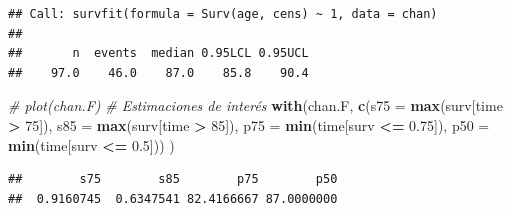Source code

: \documentclass[]{book}
\newenvironment{Shaded}{\begin{snugshade}}{\end{snugshade}}
\newcommand{\KeywordTok}[1]{\textcolor[rgb]{0.13,0.29,0.53}{\textbf{#1}}}
\newcommand{\DataTypeTok}[1]{\textcolor[rgb]{0.13,0.29,0.53}{#1}}
\newcommand{\DecValTok}[1]{\textcolor[rgb]{0.00,0.00,0.81}{#1}}
\newcommand{\FloatTok}[1]{\textcolor[rgb]{0.00,0.00,0.81}{#1}}
\newcommand{\StringTok}[1]{\textcolor[rgb]{0.31,0.60,0.02}{#1}}
\newcommand{\CommentTok}[1]{\textcolor[rgb]{0.56,0.35,0.01}{\textit{#1}}}
\newcommand{\OperatorTok}[1]{\textcolor[rgb]{0.81,0.36,0.00}{\textbf{#1}}}
\newcommand{\NormalTok}[1]{#1}
\theoremstyle{definition}
\theoremstyle{definition}
\theoremstyle{definition}
\theoremstyle{remark}
\begin{document}
\begin{Shaded}
\end{Shaded}

\begin{verbatim}
## Call: survfit(formula = Surv(age, cens) ~ 1, data = chan)
## 
##       n  events  median 0.95LCL 0.95UCL 
##    97.0    46.0    87.0    85.8    90.4
\end{verbatim}

\begin{Shaded}
\begin{Highlighting}[]
\CommentTok{# plot(chan.F)}
\CommentTok{# Estimaciones de interés}
\KeywordTok{with}\NormalTok{(chan.F, }
    \KeywordTok{c}\NormalTok{(}\DataTypeTok{s75 =} \KeywordTok{max}\NormalTok{(surv[time }\OperatorTok{>}\StringTok{ }\DecValTok{75}\NormalTok{]), }\DataTypeTok{s85 =} \KeywordTok{max}\NormalTok{(surv[time }\OperatorTok{>}\StringTok{ }\DecValTok{85}\NormalTok{]),}
      \DataTypeTok{p75 =} \KeywordTok{min}\NormalTok{(time[surv }\OperatorTok{<=}\StringTok{ }\FloatTok{0.75}\NormalTok{]), }\DataTypeTok{p50 =} \KeywordTok{min}\NormalTok{(time[surv }\OperatorTok{<=}\StringTok{ }\FloatTok{0.5}\NormalTok{])) }
\NormalTok{)}
\end{Highlighting}
\end{Shaded}

\begin{verbatim}
##        s75        s85        p75        p50 
##  0.9160745  0.6347541 82.4166667 87.0000000
\end{verbatim}
\end{document}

────

▶ **What you are asked to do**
Provide only the number of lines within the material that contain the string "FloatTok".

▶ **Task answer**
2